Chimeric Antigen Receptor T cell (CAR-T) therapy has shown significant efficacy in treating hematologic malignancies. However, its application in solid tumors is still challenged by a scarcity of specific targets and the immunosuppressive tumor microenvironment. G protein-coupled receptors (GPCRs), due to their wide distribution and diverse signaling cascades in tumorigenesis, have emerged as promising targets for CAR-T therapy. This review systematically integrates recent advances of GPCR CAR-T therapy for cancer immunotherapy, with a particular emphasis on current targeting strategies and optimization approaches.

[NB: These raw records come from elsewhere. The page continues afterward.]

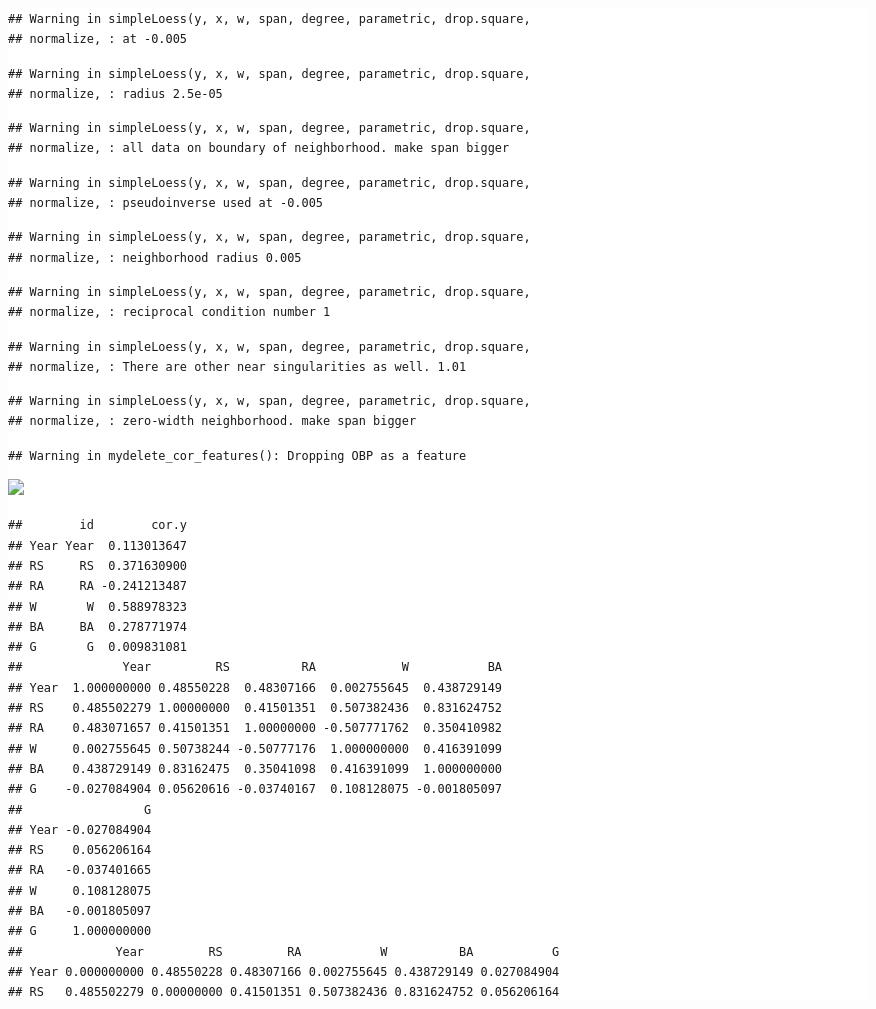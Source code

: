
 ```
## Warning in simpleLoess(y, x, w, span, degree, parametric, drop.square,
## normalize, : at -0.005
```

```
## Warning in simpleLoess(y, x, w, span, degree, parametric, drop.square,
## normalize, : radius 2.5e-05
```

```
## Warning in simpleLoess(y, x, w, span, degree, parametric, drop.square,
## normalize, : all data on boundary of neighborhood. make span bigger
```

```
## Warning in simpleLoess(y, x, w, span, degree, parametric, drop.square,
## normalize, : pseudoinverse used at -0.005
```

```
## Warning in simpleLoess(y, x, w, span, degree, parametric, drop.square,
## normalize, : neighborhood radius 0.005
```

```
## Warning in simpleLoess(y, x, w, span, degree, parametric, drop.square,
## normalize, : reciprocal condition number 1
```

```
## Warning in simpleLoess(y, x, w, span, degree, parametric, drop.square,
## normalize, : There are other near singularities as well. 1.01
```

```
## Warning in simpleLoess(y, x, w, span, degree, parametric, drop.square,
## normalize, : zero-width neighborhood. make span bigger
```

```
## Warning in mydelete_cor_features(): Dropping OBP as a feature
```

![](MoneyBall_Playoffs_files/figure-html/remove_correlated_features-4.png) 

```
##        id        cor.y
## Year Year  0.113013647
## RS     RS  0.371630900
## RA     RA -0.241213487
## W       W  0.588978323
## BA     BA  0.278771974
## G       G  0.009831081
##              Year         RS          RA            W           BA
## Year  1.000000000 0.48550228  0.48307166  0.002755645  0.438729149
## RS    0.485502279 1.00000000  0.41501351  0.507382436  0.831624752
## RA    0.483071657 0.41501351  1.00000000 -0.507771762  0.350410982
## W     0.002755645 0.50738244 -0.50777176  1.000000000  0.416391099
## BA    0.438729149 0.83162475  0.35041098  0.416391099  1.000000000
## G    -0.027084904 0.05620616 -0.03740167  0.108128075 -0.001805097
##                 G
## Year -0.027084904
## RS    0.056206164
## RA   -0.037401665
## W     0.108128075
## BA   -0.001805097
## G     1.000000000
##             Year         RS         RA           W          BA           G
## Year 0.000000000 0.48550228 0.48307166 0.002755645 0.438729149 0.027084904
## RS   0.485502279 0.00000000 0.41501351 0.507382436 0.831624752 0.056206164
```
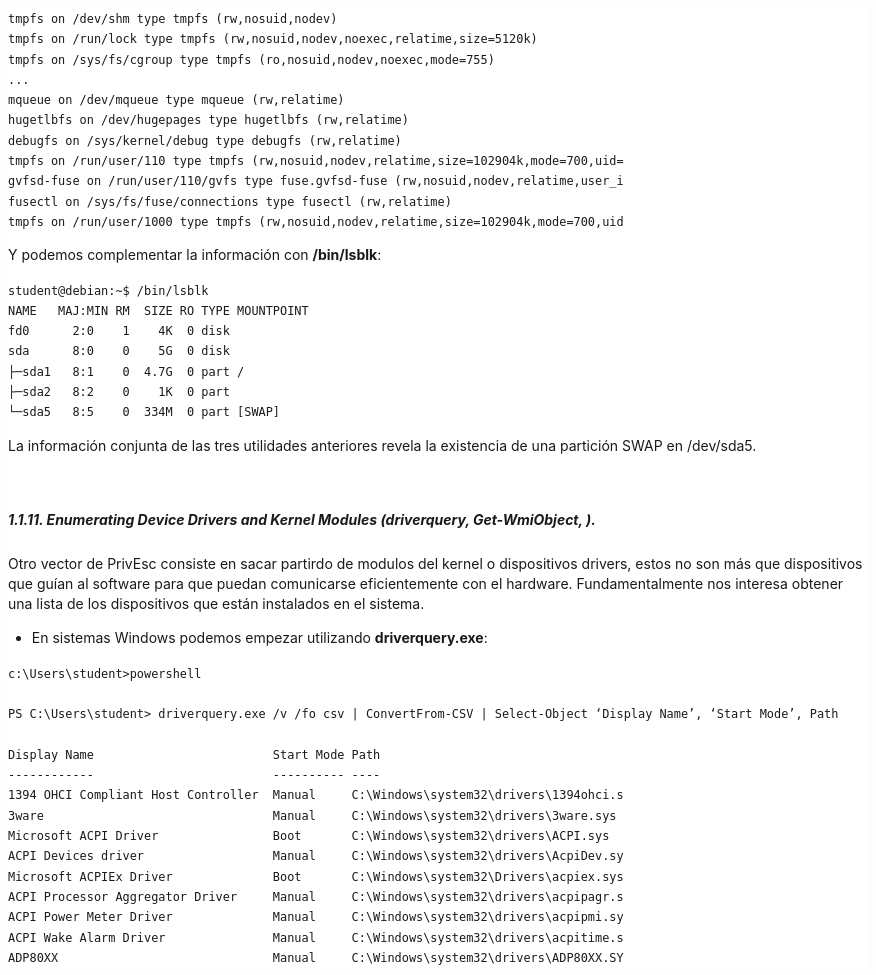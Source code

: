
 ```
tmpfs on /dev/shm type tmpfs (rw,nosuid,nodev)
tmpfs on /run/lock type tmpfs (rw,nosuid,nodev,noexec,relatime,size=5120k)
tmpfs on /sys/fs/cgroup type tmpfs (ro,nosuid,nodev,noexec,mode=755)
...
mqueue on /dev/mqueue type mqueue (rw,relatime)
hugetlbfs on /dev/hugepages type hugetlbfs (rw,relatime)
debugfs on /sys/kernel/debug type debugfs (rw,relatime)
tmpfs on /run/user/110 type tmpfs (rw,nosuid,nodev,relatime,size=102904k,mode=700,uid=
gvfsd-fuse on /run/user/110/gvfs type fuse.gvfsd-fuse (rw,nosuid,nodev,relatime,user_i
fusectl on /sys/fs/fuse/connections type fusectl (rw,relatime)
tmpfs on /run/user/1000 type tmpfs (rw,nosuid,nodev,relatime,size=102904k,mode=700,uid
```

Y podemos complementar la información con **/bin/lsblk**:

```
student@debian:~$ /bin/lsblk
NAME   MAJ:MIN RM  SIZE RO TYPE MOUNTPOINT
fd0      2:0    1    4K  0 disk 
sda      8:0    0    5G  0 disk 
├─sda1   8:1    0  4.7G  0 part /
├─sda2   8:2    0    1K  0 part 
└─sda5   8:5    0  334M  0 part [SWAP]
```

La información conjunta de las tres utilidades anteriores revela la existencia de una partición SWAP en /dev/sda5.

<br />

##### 1.1.11. Enumerating Device Drivers and Kernel Modules (driverquery, Get-WmiObject, ).

Otro vector de PrivEsc consiste en sacar partirdo de modulos del kernel o dispositivos drivers, estos no son más que dispositivos que guían al software para que puedan comunicarse eficientemente con el hardware. Fundamentalmente nos interesa obtener una lista de los dispositivos que están instalados en el sistema.

- En sistemas Windows podemos empezar utilizando **driverquery.exe**:

```
c:\Users\student>powershell

PS C:\Users\student> driverquery.exe /v /fo csv | ConvertFrom-CSV | Select-Object ‘Display Name’, ‘Start Mode’, Path

Display Name                         Start Mode Path
------------                         ---------- ----
1394 OHCI Compliant Host Controller  Manual     C:\Windows\system32\drivers\1394ohci.s
3ware                                Manual     C:\Windows\system32\drivers\3ware.sys
Microsoft ACPI Driver                Boot       C:\Windows\system32\drivers\ACPI.sys
ACPI Devices driver                  Manual     C:\Windows\system32\drivers\AcpiDev.sy
Microsoft ACPIEx Driver              Boot       C:\Windows\system32\Drivers\acpiex.sys
ACPI Processor Aggregator Driver     Manual     C:\Windows\system32\drivers\acpipagr.s
ACPI Power Meter Driver              Manual     C:\Windows\system32\drivers\acpipmi.sy
ACPI Wake Alarm Driver               Manual     C:\Windows\system32\drivers\acpitime.s
ADP80XX                              Manual     C:\Windows\system32\drivers\ADP80XX.SY  
```
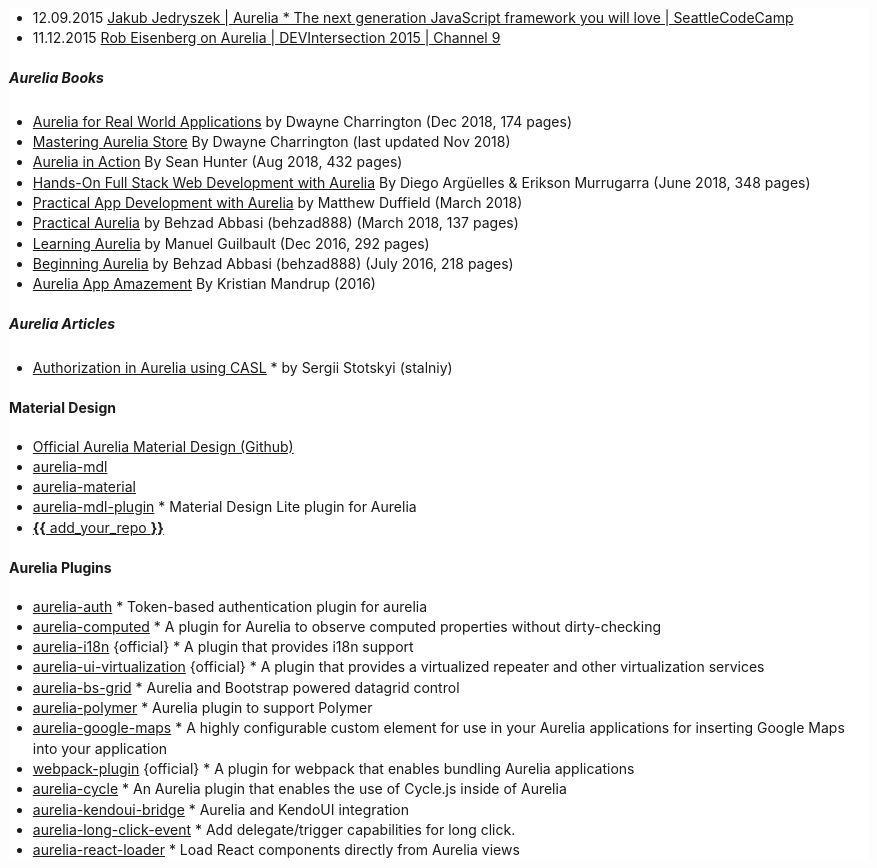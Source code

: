 - 12.09.2015 [Jakub Jedryszek | Aurelia \* The next generation JavaScript framework you will love | SeattleCodeCamp](https://vimeo.com/152733803)
- 11.12.2015 [Rob Eisenberg on Aurelia | DEVIntersection 2015 | Channel 9](https://channel9.msdn.com/Events/Seth-on-the-Road/DevIntersection-2015/Rob-Eisenberg-on-Aurelia)

##### Aurelia Books

- [Aurelia for Real World Applications](https://leanpub.com/aurelia-for-real-world-applications) by Dwayne Charrington (Dec 2018, 174 pages)
- [Mastering Aurelia Store](https://leanpub.com/mastering-aurelia-store) By Dwayne Charrington (last updated Nov 2018)
- [Aurelia in Action](https://www.manning.com/books/aurelia-in-action) By Sean Hunter (Aug 2018, 432 pages)
- [Hands-On Full Stack Web Development with Aurelia](https://www.packtpub.com/web-development/hands-full-stack-web-development-aurelia) By Diego Argüelles & Erikson Murrugarra (June 2018, 348 pages)
- [Practical App Development with Aurelia](https://www.apress.com/gp/book/9781484234013) by Matthew Duffield (March 2018)
- [Practical Aurelia](https://leanpub.com/practical-aurelia) by Behzad Abbasi (behzad888) (March 2018, 137 pages)
- [Learning Aurelia](https://www.packtpub.com/web-development/learning-aurelia) by Manuel Guilbault (Dec 2016, 292 pages)
- [Beginning Aurelia](https://leanpub.com/beginning-of-aurelia) by Behzad Abbasi (behzad888) (July 2016, 218 pages)
- [Aurelia App Amazement](https://www.gitbook.com/book/kristianmandrup/aurelia-app-amazement/details) By Kristian Mandrup (2016)

##### Aurelia Articles

- [Authorization in Aurelia using CASL](https://medium.com/@sergiy.stotskiy/casl-based-authorization-in-aurelia-app-3e44c0fe1703) \* by Sergii Stotskyi (stalniy)

#### Material Design

- [Official Aurelia Material Design (Github)](https://github.com/joelcoxokc/aurelia-interface)
- [aurelia-mdl](https://github.com/genadis/aurelia-mdl)
- [aurelia-material](https://github.com/redpelicans/aurelia-material)
- [aurelia-mdl-plugin](https://github.com/arabsight/aurelia-mdl-plugin) \* Material Design Lite plugin for Aurelia
- [**{{** add_your_repo **}}**](https://github.com/behzad888/awesome/edit/master/README.md)

#### Aurelia Plugins

- [aurelia-auth](https://github.com/paulvanbladel/aurelia-auth) \* Token-based authentication plugin for aurelia
- [aurelia-computed](https://github.com/jdanyow/aurelia-computed) \* A plugin for Aurelia to observe computed properties without dirty-checking
- [aurelia-i18n](https://github.com/aurelia/i18n) {official} \* A plugin that provides i18n support
- [aurelia-ui-virtualization](https://github.com/aurelia/ui-virtualization) {official} \* A plugin that provides a virtualized repeater and other virtualization services
- [aurelia-bs-grid](https://github.com/charlespockert/aurelia-bs-grid) \* Aurelia and Bootstrap powered datagrid control
- [aurelia-polymer](https://github.com/roguePanda/aurelia-polymer) \* Aurelia plugin to support Polymer
- [aurelia-google-maps](https://github.com/Vheissu/aurelia-google-maps) \* A highly configurable custom element for use in your Aurelia applications for inserting Google Maps into your application
- [webpack-plugin](https://github.com/aurelia/webpack-plugin) {official} \* A plugin for webpack that enables bundling Aurelia applications
- [aurelia-cycle](https://github.com/niieani/aurelia-cycle) \* An Aurelia plugin that enables the use of Cycle.js inside of Aurelia
- [aurelia-kendoui-bridge](https://github.com/aurelia-ui-toolkits/aurelia-kendoui-bridge) \* Aurelia and KendoUI integration
- [aurelia-long-click-event](https://github.com/avrahamcool/aurelia-long-click-event) \* Add delegate/trigger capabilities for long click.
- [aurelia-react-loader](https://github.com/bryanrsmith/aurelia-react-loader) \* Load React components directly from Aurelia views
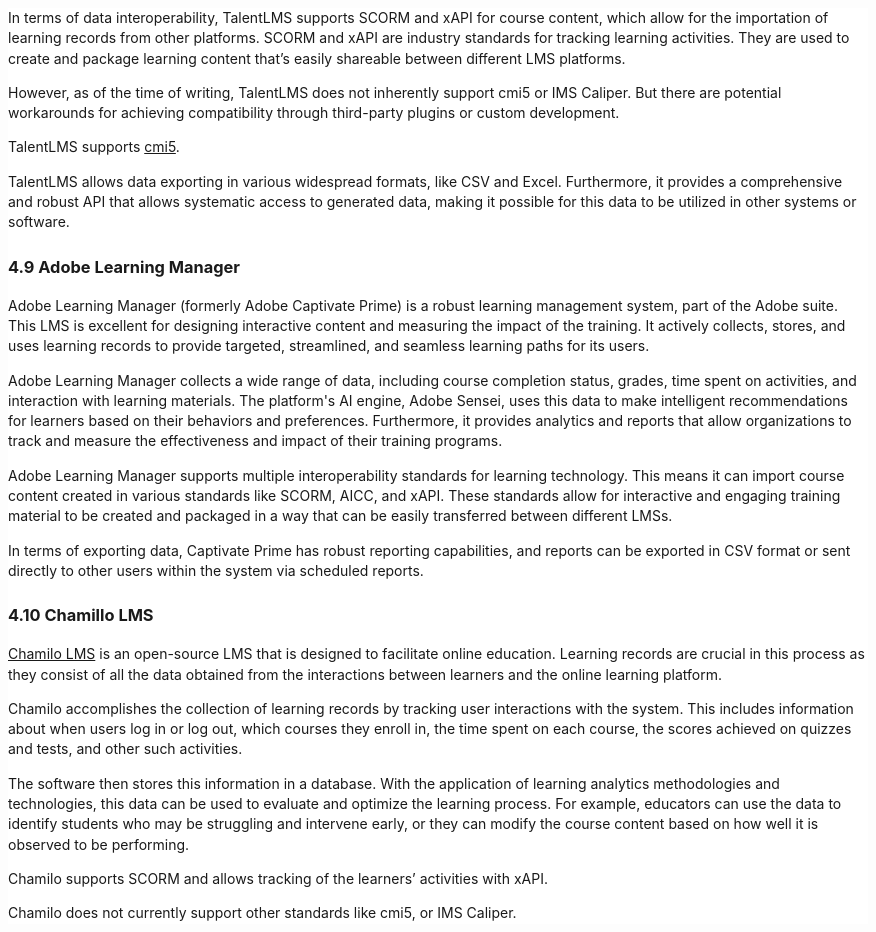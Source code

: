 In terms of data interoperability, TalentLMS supports SCORM and xAPI for course content, which allow for the importation of learning records from other platforms. SCORM and xAPI are industry standards for tracking learning activities. They are used to create and package learning content that’s easily shareable between different LMS platforms.

However, as of the time of writing, TalentLMS does not inherently support cmi5 or IMS Caliper. But there are potential workarounds for achieving compatibility through third-party plugins or custom development.

TalentLMS supports [cmi5](https://help.talentlms.com/hc/en-us/articles/360014571774-How-to-import-and-track-cmi5-content).

TalentLMS allows data exporting in various widespread formats, like CSV and Excel. Furthermore, it provides a comprehensive and robust API that allows systematic access to generated data, making it possible for this data to be utilized in other systems or software.

### 4\.9 Adobe Learning Manager

Adobe Learning Manager (formerly Adobe Captivate Prime) is a robust learning management system, part of the Adobe suite. This LMS is excellent for designing interactive content and measuring the impact of the training. It actively collects, stores, and uses learning records to provide targeted, streamlined, and seamless learning paths for its users.

Adobe Learning Manager collects a wide range of data, including course completion status, grades, time spent on activities, and interaction with learning materials. The platform's AI engine, Adobe Sensei, uses this data to make intelligent recommendations for learners based on their behaviors and preferences. Furthermore, it provides analytics and reports that allow organizations to track and measure the effectiveness and impact of their training programs.

Adobe Learning Manager supports multiple interoperability standards for learning technology. This means it can import course content created in various standards like SCORM, AICC, and xAPI. These standards allow for interactive and engaging training material to be created and packaged in a way that can be easily transferred between different LMSs.

In terms of exporting data, Captivate Prime has robust reporting capabilities, and reports can be exported in CSV format or sent directly to other users within the system via scheduled reports.

### 4\.10 Chamillo LMS

[Chamilo LMS](https://chamilo.org/en/) is an open-source LMS that is designed to facilitate online education. Learning records are crucial in this process as they consist of all the data obtained from the interactions between learners and the online learning platform.

Chamilo accomplishes the collection of learning records by tracking user interactions with the system. This includes information about when users log in or log out, which courses they enroll in, the time spent on each course, the scores achieved on quizzes and tests, and other such activities.

The software then stores this information in a database. With the application of learning analytics methodologies and technologies, this data can be used to evaluate and optimize the learning process. For example, educators can use the data to identify students who may be struggling and intervene early, or they can modify the course content based on how well it is observed to be performing.

Chamilo supports SCORM and allows tracking of the learners’ activities with xAPI.

Chamilo does not currently support other standards like cmi5, or IMS Caliper.
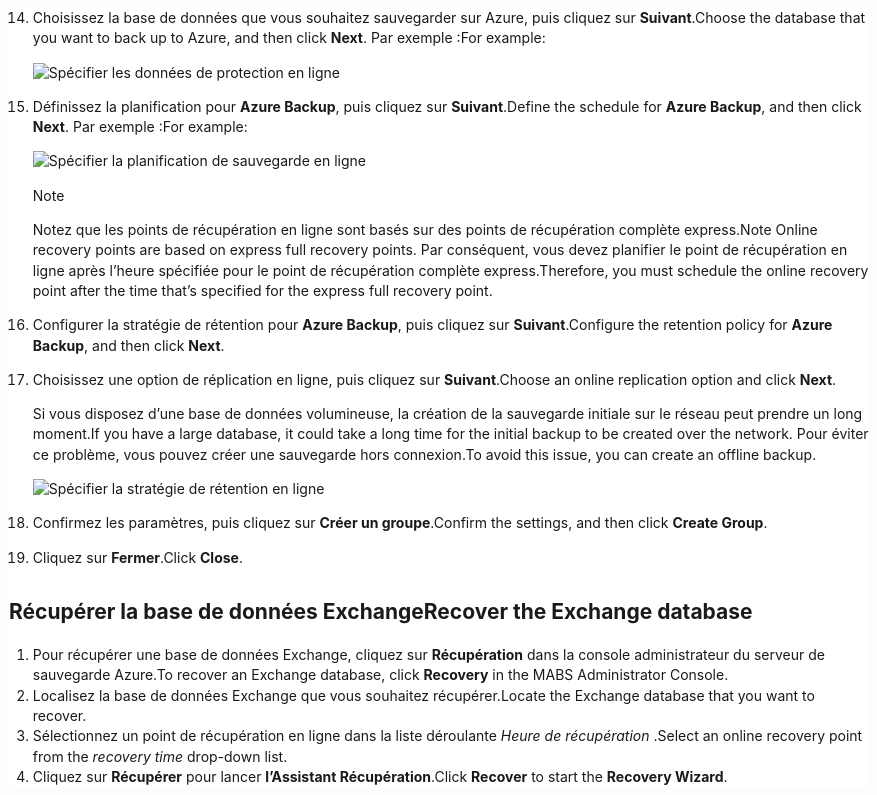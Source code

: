 14. <span data-ttu-id="12ba4-138">Choisissez la base de données que vous souhaitez sauvegarder sur Azure, puis cliquez sur **Suivant**.</span><span class="sxs-lookup"><span data-stu-id="12ba4-138">Choose the database that you want to back up to Azure, and then click **Next**.</span></span> <span data-ttu-id="12ba4-139">Par exemple :</span><span class="sxs-lookup"><span data-stu-id="12ba4-139">For example:</span></span>

    ![Spécifier les données de protection en ligne](./media/backup-azure-backup-exchange-server/specify-online-protection-data.png)
15. <span data-ttu-id="12ba4-141">Définissez la planification pour **Azure Backup**, puis cliquez sur **Suivant**.</span><span class="sxs-lookup"><span data-stu-id="12ba4-141">Define the schedule for **Azure Backup**, and then click **Next**.</span></span> <span data-ttu-id="12ba4-142">Par exemple :</span><span class="sxs-lookup"><span data-stu-id="12ba4-142">For example:</span></span>

    ![Spécifier la planification de sauvegarde en ligne](./media/backup-azure-backup-exchange-server/specify-online-backup-schedule.png)

    > [!NOTE]
    > <span data-ttu-id="12ba4-144">Notez que les points de récupération en ligne sont basés sur des points de récupération complète express.</span><span class="sxs-lookup"><span data-stu-id="12ba4-144">Note Online recovery points are based on express full recovery points.</span></span> <span data-ttu-id="12ba4-145">Par conséquent, vous devez planifier le point de récupération en ligne après l’heure spécifiée pour le point de récupération complète express.</span><span class="sxs-lookup"><span data-stu-id="12ba4-145">Therefore, you must schedule the online recovery point after the time that’s specified for the express full recovery point.</span></span>
    >
    >
16. <span data-ttu-id="12ba4-146">Configurer la stratégie de rétention pour **Azure Backup**, puis cliquez sur **Suivant**.</span><span class="sxs-lookup"><span data-stu-id="12ba4-146">Configure the retention policy for **Azure Backup**, and then click **Next**.</span></span>
17. <span data-ttu-id="12ba4-147">Choisissez une option de réplication en ligne, puis cliquez sur **Suivant**.</span><span class="sxs-lookup"><span data-stu-id="12ba4-147">Choose an online replication option and click **Next**.</span></span>

    <span data-ttu-id="12ba4-148">Si vous disposez d’une base de données volumineuse, la création de la sauvegarde initiale sur le réseau peut prendre un long moment.</span><span class="sxs-lookup"><span data-stu-id="12ba4-148">If you have a large database, it could take a long time for the initial backup to be created over the network.</span></span> <span data-ttu-id="12ba4-149">Pour éviter ce problème, vous pouvez créer une sauvegarde hors connexion.</span><span class="sxs-lookup"><span data-stu-id="12ba4-149">To avoid this issue, you can create an offline backup.</span></span>  

    ![Spécifier la stratégie de rétention en ligne](./media/backup-azure-backup-exchange-server/specify-online-retention-policy.png)
18. <span data-ttu-id="12ba4-151">Confirmez les paramètres, puis cliquez sur **Créer un groupe**.</span><span class="sxs-lookup"><span data-stu-id="12ba4-151">Confirm the settings, and then click **Create Group**.</span></span>
19. <span data-ttu-id="12ba4-152">Cliquez sur **Fermer**.</span><span class="sxs-lookup"><span data-stu-id="12ba4-152">Click **Close**.</span></span>

## <a name="recover-the-exchange-database"></a><span data-ttu-id="12ba4-153">Récupérer la base de données Exchange</span><span class="sxs-lookup"><span data-stu-id="12ba4-153">Recover the Exchange database</span></span>
1. <span data-ttu-id="12ba4-154">Pour récupérer une base de données Exchange, cliquez sur **Récupération** dans la console administrateur du serveur de sauvegarde Azure.</span><span class="sxs-lookup"><span data-stu-id="12ba4-154">To recover an Exchange database, click **Recovery** in the MABS Administrator Console.</span></span>
2. <span data-ttu-id="12ba4-155">Localisez la base de données Exchange que vous souhaitez récupérer.</span><span class="sxs-lookup"><span data-stu-id="12ba4-155">Locate the Exchange database that you want to recover.</span></span>
3. <span data-ttu-id="12ba4-156">Sélectionnez un point de récupération en ligne dans la liste déroulante *Heure de récupération* .</span><span class="sxs-lookup"><span data-stu-id="12ba4-156">Select an online recovery point from the *recovery time* drop-down list.</span></span>
4. <span data-ttu-id="12ba4-157">Cliquez sur **Récupérer** pour lancer **l’Assistant Récupération**.</span><span class="sxs-lookup"><span data-stu-id="12ba4-157">Click **Recover** to start the **Recovery Wizard**.</span></span>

This includes the identification of GPCRs as novel tumor-associated antigens to expand CAR-T therapeutic applications, co-expressi on of chemokine receptors to enhance tumor infiltration, and utilization ofGPCR signaling pathways to improve CAR-T cell persistence and cytotoxic efficacy. Potential future research directions include application of AI(Artificial Intelligence) to expedite the development of GPCR antibodies, creation of precision therapies targeting GPCR complexes, modulation of GPCR dimerization networks to maintain homeostasis of membrane antigen expression, employment of nanobody platform to enhance targeting specificity, and design of GPCR allosteric modulators as molecular switches for CAR-T cells. Additionally, this review also examines the application of specific antibodies and other immunotherapeutic approaches of GPCRs in oncology. Overall, this review aims to provide novel scientific and therapeutic perspectives for CAR-T cell therapy in treating mutiple types of human cancers.